Ciò non deve però trarci in inganno. Dire che tali rocce si sono formate infondo al mare non è dire che il livello del mare fosse quello che è attualmente dei nostri monti, mentre è vero il viceversa.

Successivamente esse sono state spinte fin quassù dalla tettonica che ha interessato l’intera area appenninica e che ha inoltre permesso che la nostra penisola si strutturasse.

Oggi i nostri monti si ergono per più di 1000 metri sul livello del mare dominati dal massiccio del M.te Cervialto (1809 m s.l.m.) e sono una degna testimonianza della forza della convergenza fra Placca Europea e Placca Africano-Adriatica nonché testimonianza di comela natura ed il tempo siano capaci di apportare immani cambiamenti.

Molta gente è davvero convinta che il Laceno derivi da processi vulcanici a causa delle forme che lo caratterizzano, come il cratere che si estende con un diametro di qualche centinaio di metri sulla cima del monte Cervialto, come il nostro lago, la nostra piana.

Tutto riconducibile a vari processi di cui il principale è senza dubbi il Carsismo.

LacenoIl carsismo è un fenomeno che coinvolge principalmente le rocce carbonatiche e che ne determina il degradarsi, nonché la dissoluzione a causa della presenza di acqua e anidride carbonica. Questo fenomeno spesso da vita a forme bizzarre ben visibili sulla roccia: incavi, vaschette, solchi… Tali processi avvengono anche a scala maggiore per cui l’acqua piovana che si infiltra, ristagna, ruscella, adduce, col passare del tempo, profondi cambiamenti nella morfologia del paesaggio. Sono risultato ed evidenza del carsismo anche le celebri Grotte del Caliendo nonché le centinaia di cavità ed inghiottitoi disseminati nel nostro territorio. Per cui la forma craterica riconoscibile sulla cima del monte Cervialto è da ricondurre in linea di massima ad una dolina od è probabilmente il risultato di processi glaciali che sicuramente in passato hanno interessato l’area.

Stesso discorso per le piane che costituiscono nel complesso l’altopiano del Laceno. Sono tutte riconducibili a processi di accumulo detritico provenienti dai versanti circostanti e con essi, nella porzione più superficiale, hanno accolto prodotti vulcanici provenienti dal vicino Vesuvio durante le sue fortissime eruzioni, prodotti, che con il microclima locale rendono tanto fertili e produttivi i nostri terreni montani.

Il lago, che oggi non si trova nella sua posizione naturale, non sarà mai un grande bacino, se non temporaneamente e grazie alle acque che gli sono tributate dalle piogge, dai rigagnoli effimeri che si originano a seguito dello scioglimento delle nevi, dalle acque del torrente Tronnola proveniente dall’omonima sorgente, da una falda acquifera sotterranea che è ospitata dalla piana stessa.
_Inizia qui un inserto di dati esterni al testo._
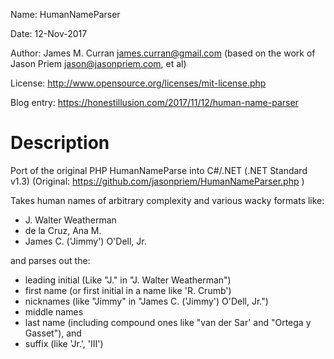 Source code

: Name:			HumanNameParser

Date:			12-Nov-2017

Author:		James M. Curran <james.curran@gmail.com> 
          (based on the work of Jason Priem <jason@jasonpriem.com>, et al)

License:		<http://www.opensource.org/licenses/mit-license.php>

Blog entry:  https://honestillusion.com/2017/11/12/human-name-parser


# Description
Port of the original PHP HumanNameParse into C#/.NET (.NET Standard v1.3)
(Original: https://github.com/jasonpriem/HumanNameParser.php )

Takes human names of arbitrary complexity and various wacky formats like:

* J. Walter Weatherman 
* de la Cruz, Ana M. 
* James C. ('Jimmy') O'Dell, Jr.

and parses out the:

* leading initial (Like "J." in "J. Walter Weatherman")
* first name (or first initial in a name like 'R. Crumb')
* nicknames (like "Jimmy" in "James C. ('Jimmy') O'Dell, Jr.")
* middle names
* last name (including compound ones like "van der Sar' and "Ortega y Gasset"), and
* suffix (like 'Jr.', 'III')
Il perché è da attribuirsi alla sua stessa natura. In effetti esso può essere definito come un Polje, un bacino, una conca, “perforata”, una specie di inghiottitoio, molto simile a quello che si trova nella piana di Volturara (La bocca del Dragone),che è soggetta ad un ciclo di riempimento, in cui i detriti occludono tale foro generando il fiorente e scenografico Lago, cui segue una progressiva rimozione naturale del detrito sino ad arrivare alla sua completa rimozione e, di conseguenza allo svuotamento totale dell’impluvio. Ovviamente i tempi con cui questi processi avvengono sono lunghi ed estremamente variabili e riconducibili a vari fattori. Tuttavia la ridotta entità del nostro lago è da indursi principalmente alla scarsità dell’apporto idrico, quindi delle precipitazioni, per cui, qual’ora fosse del tutto impermeabilizzato, non sopravviverebbe ugualmente all’estate, se il regime idrico rimanesse immutato.

Ora vorrei concludere chiedendovi una piccola riflessione per ritornare al centro del nostro discorso: Avete mai osservato le rocce che si rinvengono alla base del Cervialto? Io si, fin da bambina, quando mio padre me le portava. Sono ricchissime di fossili simili a delle conchiglie attorcigliate. Difficile pensare che in un vulcano fosse possibile trovarne, difficile pensare che qualcuno abbia volutamente deciso di incollarcele!

Quelle conchiglie, come quelle rocce, i nostri monti, provengono da quel mare antico quindi, per una volta, scordiamocelo sto famelico vulcano del Laceno e godiamoci questo mare sottoforma di montagna!